Segment Start: Dataset records

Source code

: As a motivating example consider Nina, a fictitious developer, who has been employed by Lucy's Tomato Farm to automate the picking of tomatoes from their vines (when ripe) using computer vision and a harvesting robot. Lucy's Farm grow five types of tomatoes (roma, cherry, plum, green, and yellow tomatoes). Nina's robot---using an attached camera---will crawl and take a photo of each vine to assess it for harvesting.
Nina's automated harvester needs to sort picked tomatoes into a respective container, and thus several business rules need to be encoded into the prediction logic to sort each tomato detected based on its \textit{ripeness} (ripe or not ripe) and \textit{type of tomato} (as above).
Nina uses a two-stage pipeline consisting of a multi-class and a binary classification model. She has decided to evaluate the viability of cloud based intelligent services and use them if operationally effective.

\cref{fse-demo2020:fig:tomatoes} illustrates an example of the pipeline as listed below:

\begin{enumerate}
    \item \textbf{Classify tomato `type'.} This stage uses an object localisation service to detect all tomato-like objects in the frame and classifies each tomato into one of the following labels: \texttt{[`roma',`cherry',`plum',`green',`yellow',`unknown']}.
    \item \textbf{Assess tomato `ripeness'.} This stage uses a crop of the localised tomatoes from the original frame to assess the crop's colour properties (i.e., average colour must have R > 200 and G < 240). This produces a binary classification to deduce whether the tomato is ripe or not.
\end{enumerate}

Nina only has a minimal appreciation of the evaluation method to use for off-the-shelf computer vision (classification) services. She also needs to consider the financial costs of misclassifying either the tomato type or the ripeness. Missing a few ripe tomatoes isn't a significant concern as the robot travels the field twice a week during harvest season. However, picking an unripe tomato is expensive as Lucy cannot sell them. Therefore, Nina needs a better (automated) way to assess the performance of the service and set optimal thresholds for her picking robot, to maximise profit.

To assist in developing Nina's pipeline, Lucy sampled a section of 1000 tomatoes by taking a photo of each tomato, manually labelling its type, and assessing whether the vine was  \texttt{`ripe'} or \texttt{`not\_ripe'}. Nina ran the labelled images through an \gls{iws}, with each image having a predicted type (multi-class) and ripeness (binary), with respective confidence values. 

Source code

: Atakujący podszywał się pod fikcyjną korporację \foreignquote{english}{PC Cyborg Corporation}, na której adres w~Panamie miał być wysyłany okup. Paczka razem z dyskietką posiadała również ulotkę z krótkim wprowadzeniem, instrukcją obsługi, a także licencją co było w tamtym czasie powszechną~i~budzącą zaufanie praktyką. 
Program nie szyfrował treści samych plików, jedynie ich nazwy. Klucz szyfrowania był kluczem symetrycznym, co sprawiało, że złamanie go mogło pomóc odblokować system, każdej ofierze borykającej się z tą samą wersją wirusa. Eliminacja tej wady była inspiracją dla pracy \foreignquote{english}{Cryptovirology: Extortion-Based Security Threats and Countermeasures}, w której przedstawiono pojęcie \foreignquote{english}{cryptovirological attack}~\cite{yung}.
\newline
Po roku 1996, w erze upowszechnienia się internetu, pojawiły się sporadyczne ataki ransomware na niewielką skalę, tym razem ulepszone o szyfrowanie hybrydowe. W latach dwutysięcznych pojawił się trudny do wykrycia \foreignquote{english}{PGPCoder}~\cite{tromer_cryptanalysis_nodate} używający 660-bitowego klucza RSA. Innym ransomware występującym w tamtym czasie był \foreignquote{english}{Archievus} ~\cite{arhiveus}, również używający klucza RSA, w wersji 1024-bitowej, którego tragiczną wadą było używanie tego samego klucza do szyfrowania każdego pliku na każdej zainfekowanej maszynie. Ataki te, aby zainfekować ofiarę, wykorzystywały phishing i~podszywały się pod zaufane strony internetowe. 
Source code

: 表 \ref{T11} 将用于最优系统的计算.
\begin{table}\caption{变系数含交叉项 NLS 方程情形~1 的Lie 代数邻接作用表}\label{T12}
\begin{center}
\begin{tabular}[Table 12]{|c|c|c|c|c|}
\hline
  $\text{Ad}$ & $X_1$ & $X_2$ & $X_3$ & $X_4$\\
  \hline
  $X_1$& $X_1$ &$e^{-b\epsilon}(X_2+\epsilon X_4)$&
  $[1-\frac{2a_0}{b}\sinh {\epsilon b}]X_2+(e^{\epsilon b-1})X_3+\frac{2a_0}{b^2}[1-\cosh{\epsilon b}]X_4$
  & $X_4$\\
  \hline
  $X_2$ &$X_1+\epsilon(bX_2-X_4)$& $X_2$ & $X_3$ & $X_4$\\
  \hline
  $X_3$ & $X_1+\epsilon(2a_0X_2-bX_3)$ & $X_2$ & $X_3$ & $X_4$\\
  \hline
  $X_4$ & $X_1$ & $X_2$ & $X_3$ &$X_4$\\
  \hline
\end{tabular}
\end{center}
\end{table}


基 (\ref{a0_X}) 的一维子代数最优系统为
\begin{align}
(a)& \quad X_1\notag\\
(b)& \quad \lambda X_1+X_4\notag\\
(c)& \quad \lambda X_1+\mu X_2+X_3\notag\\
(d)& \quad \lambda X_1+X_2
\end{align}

Segment End: Dataset records

Exercise description: Search term "było": return each line of the data that contains it.

Solution for this task:
: Atakujący podszywał się pod fikcyjną korporację \foreignquote{english}{PC Cyborg Corporation}, na której adres w~Panamie miał być wysyłany okup. Paczka razem z dyskietką posiadała również ulotkę z krótkim wprowadzeniem, instrukcją obsługi, a także licencją co było w tamtym czasie powszechną~i~budzącą zaufanie praktyką. 
Po roku 1996, w erze upowszechnienia się internetu, pojawiły się sporadyczne ataki ransomware na niewielką skalę, tym razem ulepszone o szyfrowanie hybrydowe. W latach dwutysięcznych pojawił się trudny do wykrycia \foreignquote{english}{PGPCoder}~\cite{tromer_cryptanalysis_nodate} używający 660-bitowego klucza RSA. Innym ransomware występującym w tamtym czasie był \foreignquote{english}{Archievus} ~\cite{arhiveus}, również używający klucza RSA, w wersji 1024-bitowej, którego tragiczną wadą było używanie tego samego klucza do szyfrowania każdego pliku na każdej zainfekowanej maszynie. Ataki te, aby zainfekować ofiarę, wykorzystywały phishing i~podszywały się pod zaufane strony internetowe. 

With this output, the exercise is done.